ESM Runscripts - Using the Workflow Manager

Introduction

Starting with Release 6.0, esm_runscripts allows to define additional phases for e.g. data processing, coupling. Such subjobs can be arranged into clusters, and the order of execution can be set in a flexible and short way from the runscript. This is applicable for both pre- and postprocessing, but especially useful for iterative coupling jobs, like e.g. coupling pism to vilma (see below). In this section we explain the basic concept, describe the keywords that have to be set in the runscript in order to make use of this feature, and give some examples on how to integrate pre- and postprocessing jobs and how to set up phases for iterative coupling.

Default phases of a general model simulation run

ESM-Tools uses the workflow manager itself to organize the default workflow phases of a simulation run. Since Release 6.0 the default workflow phases are the following:

newrun --> prepcompute --> compute --> observe_compute --> tidy (+ resubmit next run)

These standard phases are all separated and independant phases, each submitted (or started) by the previous phase in one of three ways (see below). Here is what each of the standard phases does:

Phase	Function	Started by
newrun	Initializes a new experiment, only very basic stuff, like creating (empty) folders needed by any of the following subjobs/phases. NEEDS TO BE THE FIRST SUBJOB/PHASE OF ANY EXPERIMENT.
prepcompute	Prepares the compute job. All the (Python) functionality that needs to be run, up to the job submission. Includes copying files, editing namelists, write batch scripts, etc.
compute	Actual model integration, nothing else. No Python codes involved.	sbatch
observe_compute	Python job running at the same time as compute, checking if the compute job is still running, looking for some known errors for monitoring / job termination.	sbatch (compute), started by its own esm_runscripts call
tidy	Sorts the produced outputs, restarts and log files into the correct folders, checks for missing and unknown files, builds coupler restart files if not present	observe_compute

It is important to understand that none of this has to be edited by the users. The above described workflow phases form the default set of phases. Changing anyone of these phases may lead esm-tools to fail.

Inspect workflow phases

To inspect the workflow and workflow phases that are defined by e.g. a choosen setup or in an already run simulation/experiment, you can run esm_runscript with the -i (–inspect) option. This can be done for two different cases:

To inspect the workflow previous to running a certain experiment. For exampl, if you want to add a new workflow phase, and need to know which phases are already defined in a choosen setup or model configuration:
```
esm_runscripts runscript.yaml -i workflow
```
To inspect a workflow from an experiment that has beed carried out already or created during a check-run (-c):
```
esm_runscripts runscript.yaml -e <expid> -i workflow
```

It will display the workflow configuration showing the order of workflow phases and their attributes and possible dependencies. This output should help to find out the correct keyworkds to be set when integrating a new workflow phase.

Example output:

Workflow sequence (cluster [phases])
------------------------------------
prepcompute ['prepcompute'] ->  compute ['compute'] ->  tidy ['tidy'] ->  prepcompute ['prepcompute'] and my_own_new_cluster ['my_new_last_phase', 'my_second_new_phase']

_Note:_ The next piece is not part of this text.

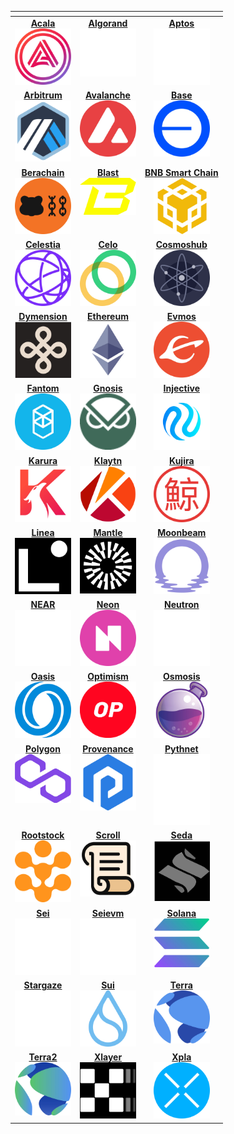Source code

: <!-- The content in this file is auto-generated. Do not modify this file directly. Please see the README.md in the wormhole-mkdocs/scripts directory to learn how to update this page. -->
<!--SUPPORTED_BLOCKCHAIN_CARDS-->
<table data-view="cards" data-full-width="false"><thead><th></th><th data-hidden data-card-target data-type="content-ref"></th><th data-hidden data-card-cover data-type="files"></th></thead><tbody><tr><td style="vertical-align: top; text-align: center;"><a href="/build/start-building/supported-networks/evm#acala"><strong>Acala</strong><br><img class="no-lightbox" src="/images/build/start-building/supported-networks/acala.webp" alt="Acala" style="width:90px; height:auto;"></a></td><td style="vertical-align: top; text-align: center;"><a href="/build/start-building/supported-networks/algorand#algorand"><strong>Algorand</strong><br><img class="no-lightbox" src="/images/build/start-building/supported-networks/algorand.webp" alt="Algorand" style="width:90px; height:auto;"></a></td><td style="vertical-align: top; text-align: center;"><a href="/build/start-building/supported-networks/aptos#aptos"><strong>Aptos</strong><br><img class="no-lightbox" src="/images/build/start-building/supported-networks/aptos.webp" alt="Aptos" style="width:90px; height:auto;"></a></td></tr><tr><td style="vertical-align: top; text-align: center;"><a href="/build/start-building/supported-networks/evm#arbitrum"><strong>Arbitrum</strong><br><img class="no-lightbox" src="/images/build/start-building/supported-networks/arbitrum.webp" alt="Arbitrum" style="width:90px; height:auto;"></a></td><td style="vertical-align: top; text-align: center;"><a href="/build/start-building/supported-networks/evm#avalanche"><strong>Avalanche</strong><br><img class="no-lightbox" src="/images/build/start-building/supported-networks/avalanche.webp" alt="Avalanche" style="width:90px; height:auto;"></a></td><td style="vertical-align: top; text-align: center;"><a href="/build/start-building/supported-networks/evm#base"><strong>Base</strong><br><img class="no-lightbox" src="/images/build/start-building/supported-networks/base.webp" alt="Base" style="width:90px; height:auto;"></a></td></tr><tr><td style="vertical-align: top; text-align: center;"><a href="/build/start-building/supported-networks/evm#berachain"><strong>Berachain</strong><br><img class="no-lightbox" src="/images/build/start-building/supported-networks/berachain.webp" alt="Berachain" style="width:90px; height:auto;"></a></td><td style="vertical-align: top; text-align: center;"><a href="/build/start-building/supported-networks/evm#blast"><strong>Blast</strong><br><img class="no-lightbox" src="/images/build/start-building/supported-networks/blast.webp" alt="Blast" style="width:90px; height:auto;"></a></td><td style="vertical-align: top; text-align: center;"><a href="/build/start-building/supported-networks/evm#bsc"><strong>BNB Smart Chain</strong><br><img class="no-lightbox" src="/images/build/start-building/supported-networks/bsc.webp" alt="BNB Smart Chain" style="width:90px; height:auto;"></a></td></tr><tr><td style="vertical-align: top; text-align: center;"><a href="/build/start-building/supported-networks/cosmos#celestia"><strong>Celestia</strong><br><img class="no-lightbox" src="/images/build/start-building/supported-networks/celestia.webp" alt="Celestia" style="width:90px; height:auto;"></a></td><td style="vertical-align: top; text-align: center;"><a href="/build/start-building/supported-networks/evm#celo"><strong>Celo</strong><br><img class="no-lightbox" src="/images/build/start-building/supported-networks/celo.webp" alt="Celo" style="width:90px; height:auto;"></a></td><td style="vertical-align: top; text-align: center;"><a href="/build/start-building/supported-networks/cosmos#cosmoshub"><strong>Cosmoshub</strong><br><img class="no-lightbox" src="/images/build/start-building/supported-networks/cosmoshub.webp" alt="Cosmoshub" style="width:90px; height:auto;"></a></td></tr><tr><td style="vertical-align: top; text-align: center;"><a href="/build/start-building/supported-networks/cosmos#dymension"><strong>Dymension</strong><br><img class="no-lightbox" src="/images/build/start-building/supported-networks/dymension.webp" alt="Dymension" style="width:90px; height:auto;"></a></td><td style="vertical-align: top; text-align: center;"><a href="/build/start-building/supported-networks/evm#ethereum"><strong>Ethereum</strong><br><img class="no-lightbox" src="/images/build/start-building/supported-networks/ethereum.webp" alt="Ethereum" style="width:90px; height:auto;"></a></td><td style="vertical-align: top; text-align: center;"><a href="/build/start-building/supported-networks/cosmos#evmos"><strong>Evmos</strong><br><img class="no-lightbox" src="/images/build/start-building/supported-networks/evmos.webp" alt="Evmos" style="width:90px; height:auto;"></a></td></tr><tr><td style="vertical-align: top; text-align: center;"><a href="/build/start-building/supported-networks/evm#fantom"><strong>Fantom</strong><br><img class="no-lightbox" src="/images/build/start-building/supported-networks/fantom.webp" alt="Fantom" style="width:90px; height:auto;"></a></td><td style="vertical-align: top; text-align: center;"><a href="/build/start-building/supported-networks/evm#gnosis"><strong>Gnosis</strong><br><img class="no-lightbox" src="/images/build/start-building/supported-networks/gnosis.webp" alt="Gnosis" style="width:90px; height:auto;"></a></td><td style="vertical-align: top; text-align: center;"><a href="/build/start-building/supported-networks/cosmos#injective"><strong>Injective</strong><br><img class="no-lightbox" src="/images/build/start-building/supported-networks/injective.webp" alt="Injective" style="width:90px; height:auto;"></a></td></tr><tr><td style="vertical-align: top; text-align: center;"><a href="/build/start-building/supported-networks/evm#karura"><strong>Karura</strong><br><img class="no-lightbox" src="/images/build/start-building/supported-networks/karura.webp" alt="Karura" style="width:90px; height:auto;"></a></td><td style="vertical-align: top; text-align: center;"><a href="/build/start-building/supported-networks/evm#klaytn"><strong>Klaytn</strong><br><img class="no-lightbox" src="/images/build/start-building/supported-networks/klaytn.webp" alt="Klaytn" style="width:90px; height:auto;"></a></td><td style="vertical-align: top; text-align: center;"><a href="/build/start-building/supported-networks/cosmos#kujira"><strong>Kujira</strong><br><img class="no-lightbox" src="/images/build/start-building/supported-networks/kujira.webp" alt="Kujira" style="width:90px; height:auto;"></a></td></tr><tr><td style="vertical-align: top; text-align: center;"><a href="/build/start-building/supported-networks/evm#linea"><strong>Linea</strong><br><img class="no-lightbox" src="/images/build/start-building/supported-networks/linea.webp" alt="Linea" style="width:90px; height:auto;"></a></td><td style="vertical-align: top; text-align: center;"><a href="/build/start-building/supported-networks/evm#mantle"><strong>Mantle</strong><br><img class="no-lightbox" src="/images/build/start-building/supported-networks/mantle.webp" alt="Mantle" style="width:90px; height:auto;"></a></td><td style="vertical-align: top; text-align: center;"><a href="/build/start-building/supported-networks/evm#moonbeam"><strong>Moonbeam</strong><br><img class="no-lightbox" src="/images/build/start-building/supported-networks/moonbeam.webp" alt="Moonbeam" style="width:90px; height:auto;"></a></td></tr><tr><td style="vertical-align: top; text-align: center;"><a href="/build/start-building/supported-networks/near#near"><strong>NEAR</strong><br><img class="no-lightbox" src="/images/build/start-building/supported-networks/near.webp" alt="NEAR" style="width:90px; height:auto;"></a></td><td style="vertical-align: top; text-align: center;"><a href="/build/start-building/supported-networks/evm#neon"><strong>Neon</strong><br><img class="no-lightbox" src="/images/build/start-building/supported-networks/neon.webp" alt="Neon" style="width:90px; height:auto;"></a></td><td style="vertical-align: top; text-align: center;"><a href="/build/start-building/supported-networks/cosmos#neutron"><strong>Neutron</strong><br><img class="no-lightbox" src="/images/build/start-building/supported-networks/neutron.webp" alt="Neutron" style="width:90px; height:auto;"></a></td></tr><tr><td style="vertical-align: top; text-align: center;"><a href="/build/start-building/supported-networks/evm#oasis"><strong>Oasis</strong><br><img class="no-lightbox" src="/images/build/start-building/supported-networks/oasis.webp" alt="Oasis" style="width:90px; height:auto;"></a></td><td style="vertical-align: top; text-align: center;"><a href="/build/start-building/supported-networks/evm#optimism"><strong>Optimism</strong><br><img class="no-lightbox" src="/images/build/start-building/supported-networks/optimism.webp" alt="Optimism" style="width:90px; height:auto;"></a></td><td style="vertical-align: top; text-align: center;"><a href="/build/start-building/supported-networks/cosmos#osmosis"><strong>Osmosis</strong><br><img class="no-lightbox" src="/images/build/start-building/supported-networks/osmosis.webp" alt="Osmosis" style="width:90px; height:auto;"></a></td></tr><tr><td style="vertical-align: top; text-align: center;"><a href="/build/start-building/supported-networks/evm#polygon"><strong>Polygon</strong><br><img class="no-lightbox" src="/images/build/start-building/supported-networks/polygon.webp" alt="Polygon" style="width:90px; height:auto;"></a></td><td style="vertical-align: top; text-align: center;"><a href="/build/start-building/supported-networks/cosmos#provenance"><strong>Provenance</strong><br><img class="no-lightbox" src="/images/build/start-building/supported-networks/provenance.webp" alt="Provenance" style="width:90px; height:auto;"></a></td><td style="vertical-align: top; text-align: center;"><a href="/build/start-building/supported-networks/solana#pythnet"><strong>Pythnet</strong><br><img class="no-lightbox" src="/images/build/start-building/supported-networks/pythnet.webp" alt="Pythnet" style="width:90px; height:auto;"></a></td></tr><tr><td style="vertical-align: top; text-align: center;"><a href="/build/start-building/supported-networks/evm#rootstock"><strong>Rootstock</strong><br><img class="no-lightbox" src="/images/build/start-building/supported-networks/rootstock.webp" alt="Rootstock" style="width:90px; height:auto;"></a></td><td style="vertical-align: top; text-align: center;"><a href="/build/start-building/supported-networks/evm#scroll"><strong>Scroll</strong><br><img class="no-lightbox" src="/images/build/start-building/supported-networks/scroll.webp" alt="Scroll" style="width:90px; height:auto;"></a></td><td style="vertical-align: top; text-align: center;"><a href="/build/start-building/supported-networks/cosmos#seda"><strong>Seda</strong><br><img class="no-lightbox" src="/images/build/start-building/supported-networks/seda.webp" alt="Seda" style="width:90px; height:auto;"></a></td></tr><tr><td style="vertical-align: top; text-align: center;"><a href="/build/start-building/supported-networks/cosmos#sei"><strong>Sei</strong><br><img class="no-lightbox" src="/images/build/start-building/supported-networks/sei.webp" alt="Sei" style="width:90px; height:auto;"></a></td><td style="vertical-align: top; text-align: center;"><a href="/build/start-building/supported-networks/evm#seievm"><strong>Seievm</strong><br><img class="no-lightbox" src="/images/build/start-building/supported-networks/seievm.webp" alt="Seievm" style="width:90px; height:auto;"></a></td><td style="vertical-align: top; text-align: center;"><a href="/build/start-building/supported-networks/solana#solana"><strong>Solana</strong><br><img class="no-lightbox" src="/images/build/start-building/supported-networks/solana.webp" alt="Solana" style="width:90px; height:auto;"></a></td></tr><tr><td style="vertical-align: top; text-align: center;"><a href="/build/start-building/supported-networks/cosmos#stargaze"><strong>Stargaze</strong><br><img class="no-lightbox" src="/images/build/start-building/supported-networks/stargaze.webp" alt="Stargaze" style="width:90px; height:auto;"></a></td><td style="vertical-align: top; text-align: center;"><a href="/build/start-building/supported-networks/sui#sui"><strong>Sui</strong><br><img class="no-lightbox" src="/images/build/start-building/supported-networks/sui.webp" alt="Sui" style="width:90px; height:auto;"></a></td><td style="vertical-align: top; text-align: center;"><a href="/build/start-building/supported-networks/cosmos#terra"><strong>Terra</strong><br><img class="no-lightbox" src="/images/build/start-building/supported-networks/terra.webp" alt="Terra" style="width:90px; height:auto;"></a></td></tr><tr><td style="vertical-align: top; text-align: center;"><a href="/build/start-building/supported-networks/cosmos#terra2"><strong>Terra2</strong><br><img class="no-lightbox" src="/images/build/start-building/supported-networks/terra2.webp" alt="Terra2" style="width:90px; height:auto;"></a></td><td style="vertical-align: top; text-align: center;"><a href="/build/start-building/supported-networks/evm#xlayer"><strong>Xlayer</strong><br><img class="no-lightbox" src="/images/build/start-building/supported-networks/xlayer.webp" alt="Xlayer" style="width:90px; height:auto;"></a></td><td style="vertical-align: top; text-align: center;"><a href="/build/start-building/supported-networks/cosmos#xpla"><strong>Xpla</strong><br><img class="no-lightbox" src="/images/build/start-building/supported-networks/xpla.webp" alt="Xpla" style="width:90px; height:auto;"></a></td></tr></tbody></table>
<!--SUPPORTED_BLOCKCHAIN_CARDS-->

Defining additional workflow phases

If it is necessary to complement the default workflow with simulation specific processing steps, this sequence of default workflow phases can be extended by adapting the runscipt or any component specific configuration files. The workflow manager will evaluate these additional phases and integrate them into the default sequence of the workflow. In order to integrate the additional phases correctly, theses phases have to be defined by providing the following information. In the following, we will explain how an additional phase can be defined by describing the necessary keywords and what kind of restrictions need to be taken into account.

In order to integrate a user defined phase into the default workflow, the following information need to be provided:

Name of the script to be run
Name of the python script used for setting up the environment
Path to the folder in which both of the above scripts can be found
Information on how often the phase should be called
Information about between which other phases the new user defined phase is to be inserted into the workflow
In case it isn’t clear: Which phase should resubmit the next run.

In general, a workflow can be defined in the runscript or in any component configuration file. But there are some restrictions to the definition that needs to be taken into account:

The name of each phase needs to be unique. Otherwise, an exception error will be raised.
The names of the default phases are not allowed to be used for any new phases. This will also cause an exception error during runtime.
Settings in the runscript will overwrite settings in other config files. (See also Hierarchy of YAML configuration files.)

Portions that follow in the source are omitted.